Em março do ano passado, o MEC proibiu a abertura de novos cursos de Direito no país. Na sequência, Mercadante confirmou que todas as faculdades em atividade atualmente passarão por uma inspeção presencial. Terão atenção maior aqueles com desempenho insatisfatório no Conceito Preliminar de Curso (CPC). "Vamos fazer um pente fino nos cursos de direito. (…) Não podemos continuar com 80% dos formandos sem passar no exame da Ordem", disse.

"Corrupto exame"

Com a explosão de cursos, uma outra realidade vêm à tona: a baixa qualidade de ensino oferecida aos alunos.

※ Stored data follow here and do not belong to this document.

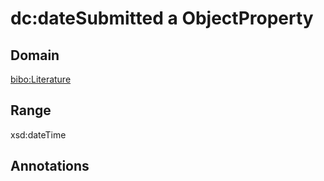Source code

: # dc:dateSubmitted a ObjectProperty

## Domain

[bibo:Literature](/ontology/bibo/Literature)

## Range

xsd:dateTime

## Annotations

Para a OAB, dos 1,3 mil existentes, no máximo 400 são de boa qualidade. Esse recorte é feito pelo Exame da Ordem, prova contestada por boa parte dos bacharéis e até por parlamentares dentro do Congresso. Com o julgamento pelo Supremo Tribunal Federal (STF) da ação da entidade contra o financiamento privado de campanha, a pressão contra o teste aumentou.

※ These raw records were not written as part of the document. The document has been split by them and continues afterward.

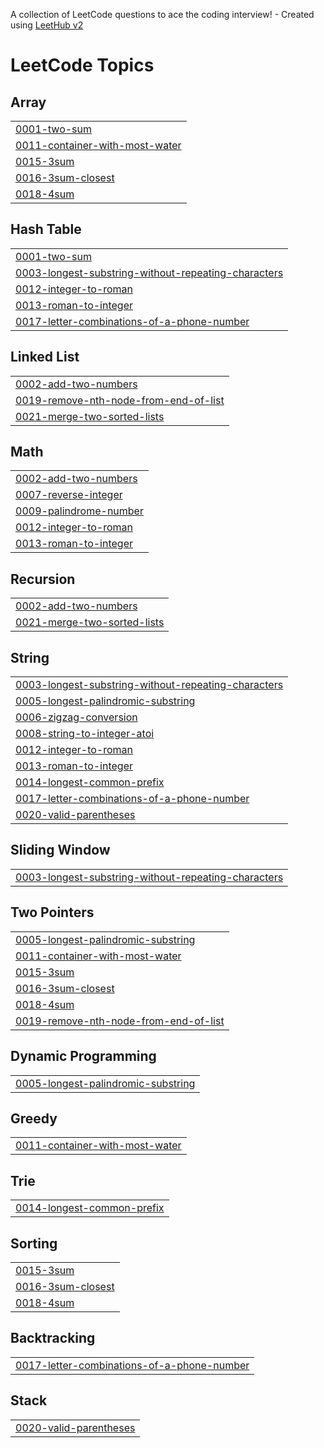 A collection of LeetCode questions to ace the coding interview! - Created using [LeetHub v2](https://github.com/arunbhardwaj/LeetHub-2.0)
<!---LeetCode Topics Start-->
# LeetCode Topics
## Array
|  |
| ------- |
| [0001-two-sum](https://github.com/athul911/Leetcode/tree/master/0001-two-sum) |
| [0011-container-with-most-water](https://github.com/athul911/Leetcode/tree/master/0011-container-with-most-water) |
| [0015-3sum](https://github.com/athul911/Leetcode/tree/master/0015-3sum) |
| [0016-3sum-closest](https://github.com/athul911/Leetcode/tree/master/0016-3sum-closest) |
| [0018-4sum](https://github.com/athul911/Leetcode/tree/master/0018-4sum) |
## Hash Table
|  |
| ------- |
| [0001-two-sum](https://github.com/athul911/Leetcode/tree/master/0001-two-sum) |
| [0003-longest-substring-without-repeating-characters](https://github.com/athul911/Leetcode/tree/master/0003-longest-substring-without-repeating-characters) |
| [0012-integer-to-roman](https://github.com/athul911/Leetcode/tree/master/0012-integer-to-roman) |
| [0013-roman-to-integer](https://github.com/athul911/Leetcode/tree/master/0013-roman-to-integer) |
| [0017-letter-combinations-of-a-phone-number](https://github.com/athul911/Leetcode/tree/master/0017-letter-combinations-of-a-phone-number) |
## Linked List
|  |
| ------- |
| [0002-add-two-numbers](https://github.com/athul911/Leetcode/tree/master/0002-add-two-numbers) |
| [0019-remove-nth-node-from-end-of-list](https://github.com/athul911/Leetcode/tree/master/0019-remove-nth-node-from-end-of-list) |
| [0021-merge-two-sorted-lists](https://github.com/athul911/Leetcode/tree/master/0021-merge-two-sorted-lists) |
## Math
|  |
| ------- |
| [0002-add-two-numbers](https://github.com/athul911/Leetcode/tree/master/0002-add-two-numbers) |
| [0007-reverse-integer](https://github.com/athul911/Leetcode/tree/master/0007-reverse-integer) |
| [0009-palindrome-number](https://github.com/athul911/Leetcode/tree/master/0009-palindrome-number) |
| [0012-integer-to-roman](https://github.com/athul911/Leetcode/tree/master/0012-integer-to-roman) |
| [0013-roman-to-integer](https://github.com/athul911/Leetcode/tree/master/0013-roman-to-integer) |
## Recursion
|  |
| ------- |
| [0002-add-two-numbers](https://github.com/athul911/Leetcode/tree/master/0002-add-two-numbers) |
| [0021-merge-two-sorted-lists](https://github.com/athul911/Leetcode/tree/master/0021-merge-two-sorted-lists) |
## String
|  |
| ------- |
| [0003-longest-substring-without-repeating-characters](https://github.com/athul911/Leetcode/tree/master/0003-longest-substring-without-repeating-characters) |
| [0005-longest-palindromic-substring](https://github.com/athul911/Leetcode/tree/master/0005-longest-palindromic-substring) |
| [0006-zigzag-conversion](https://github.com/athul911/Leetcode/tree/master/0006-zigzag-conversion) |
| [0008-string-to-integer-atoi](https://github.com/athul911/Leetcode/tree/master/0008-string-to-integer-atoi) |
| [0012-integer-to-roman](https://github.com/athul911/Leetcode/tree/master/0012-integer-to-roman) |
| [0013-roman-to-integer](https://github.com/athul911/Leetcode/tree/master/0013-roman-to-integer) |
| [0014-longest-common-prefix](https://github.com/athul911/Leetcode/tree/master/0014-longest-common-prefix) |
| [0017-letter-combinations-of-a-phone-number](https://github.com/athul911/Leetcode/tree/master/0017-letter-combinations-of-a-phone-number) |
| [0020-valid-parentheses](https://github.com/athul911/Leetcode/tree/master/0020-valid-parentheses) |
## Sliding Window
|  |
| ------- |
| [0003-longest-substring-without-repeating-characters](https://github.com/athul911/Leetcode/tree/master/0003-longest-substring-without-repeating-characters) |
## Two Pointers
|  |
| ------- |
| [0005-longest-palindromic-substring](https://github.com/athul911/Leetcode/tree/master/0005-longest-palindromic-substring) |
| [0011-container-with-most-water](https://github.com/athul911/Leetcode/tree/master/0011-container-with-most-water) |
| [0015-3sum](https://github.com/athul911/Leetcode/tree/master/0015-3sum) |
| [0016-3sum-closest](https://github.com/athul911/Leetcode/tree/master/0016-3sum-closest) |
| [0018-4sum](https://github.com/athul911/Leetcode/tree/master/0018-4sum) |
| [0019-remove-nth-node-from-end-of-list](https://github.com/athul911/Leetcode/tree/master/0019-remove-nth-node-from-end-of-list) |
## Dynamic Programming
|  |
| ------- |
| [0005-longest-palindromic-substring](https://github.com/athul911/Leetcode/tree/master/0005-longest-palindromic-substring) |
## Greedy
|  |
| ------- |
| [0011-container-with-most-water](https://github.com/athul911/Leetcode/tree/master/0011-container-with-most-water) |
## Trie
|  |
| ------- |
| [0014-longest-common-prefix](https://github.com/athul911/Leetcode/tree/master/0014-longest-common-prefix) |
## Sorting
|  |
| ------- |
| [0015-3sum](https://github.com/athul911/Leetcode/tree/master/0015-3sum) |
| [0016-3sum-closest](https://github.com/athul911/Leetcode/tree/master/0016-3sum-closest) |
| [0018-4sum](https://github.com/athul911/Leetcode/tree/master/0018-4sum) |
## Backtracking
|  |
| ------- |
| [0017-letter-combinations-of-a-phone-number](https://github.com/athul911/Leetcode/tree/master/0017-letter-combinations-of-a-phone-number) |
## Stack
|  |
| ------- |
| [0020-valid-parentheses](https://github.com/athul911/Leetcode/tree/master/0020-valid-parentheses) |
<!---LeetCode Topics End-->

"A turma que quer ver o fim do nefasto e corrupto exame da Ordem pode ver renascer as esperanças. Não paro de receber telefonemas de apoio para continuar combatendo essa absurda prova da OAB", afirmou o líder do PMDB na Câmara, Eduardo Cunha (PMDB-RJ), em dezembro. Ele é autor de um projeto, que tramita na Casa desde 2011, para acabar com o exame aplicado aos bacharéis.

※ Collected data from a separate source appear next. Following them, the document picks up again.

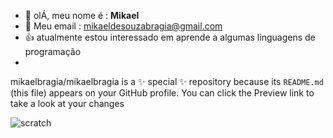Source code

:- 👋  olÁ, meu  nome é : **Mikael**
- 📧  Meu email : mikaeldesouzabragia@gmail.com
-  👍 atualmente estou interessado em aprende a algumas linguagens  de programação
-  

mikaelbragia/mikaelbragia is a ✨ special ✨ repository because its `README.md` (this file) appears on your GitHub profile.
You can click the Preview link to take a look at your changes 

![scratch](https://img.shields.io/badge/Scratch-4D97FF?style=for-the-badge&logo=Scratch&logoColor=white)
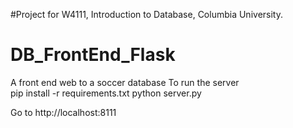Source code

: #Project for W4111, Introduction to Database, Columbia University.

# DB_FrontEnd_Flask
A front end web to a soccer database
To run the server  
pip install -r requirements.txt
python server.py

Go to http://localhost:8111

No ano passado, Eduardo Cunha tentou aprovar a proposta ao colocá-la como contrabando em pelo menos três medidas provisórias. A última vez foi na MP que resultou na Lei do Mais Médicos. No entanto, por 308 votos a 46, com 15 abstenções, a emenda que acabava com o exame foi derrubada. "Não tenho a menor dúvida de que agora o fim do Exame da Ordem passará no Congresso com relativa facilidade", comentou o peemedebista.

Uma indicação que a situação mudou é que, em 18 de dezembro, Cunha conseguiu as assinaturas de líderes de outros oito partidos para apresentar um requerimento de urgência. Desta forma, o texto pode ser votado direto em plenário, sem precisar passar pelas comissões temáticas. Apoiaram o pedido os líderes do PT, do PP, do PSC, do PTB, do SDD, do PR, PPS e do DEM, além do próprio PMDB.

Vantagem financeira

"O primeiro grande equívoco desses poucos parlamentares é pensar que, com isso, eles iriam atrapalhar a Ordem do ponto de vista financeiro", disse Marcus Vinícius ao Congresso em Foco. Ao contrário, ele acredita que, sem a prova, a entidade arrecadaria mais e não teria "qualquer necessidade de contribuir com a prestação de serviço". Para ele, acabar com o exame interessa às "faculdades de péssima qualidade". "As faculdades de péssima qualidade que têm o poder econômico grande e que constituem a maioria, infelizmente, no Brasil."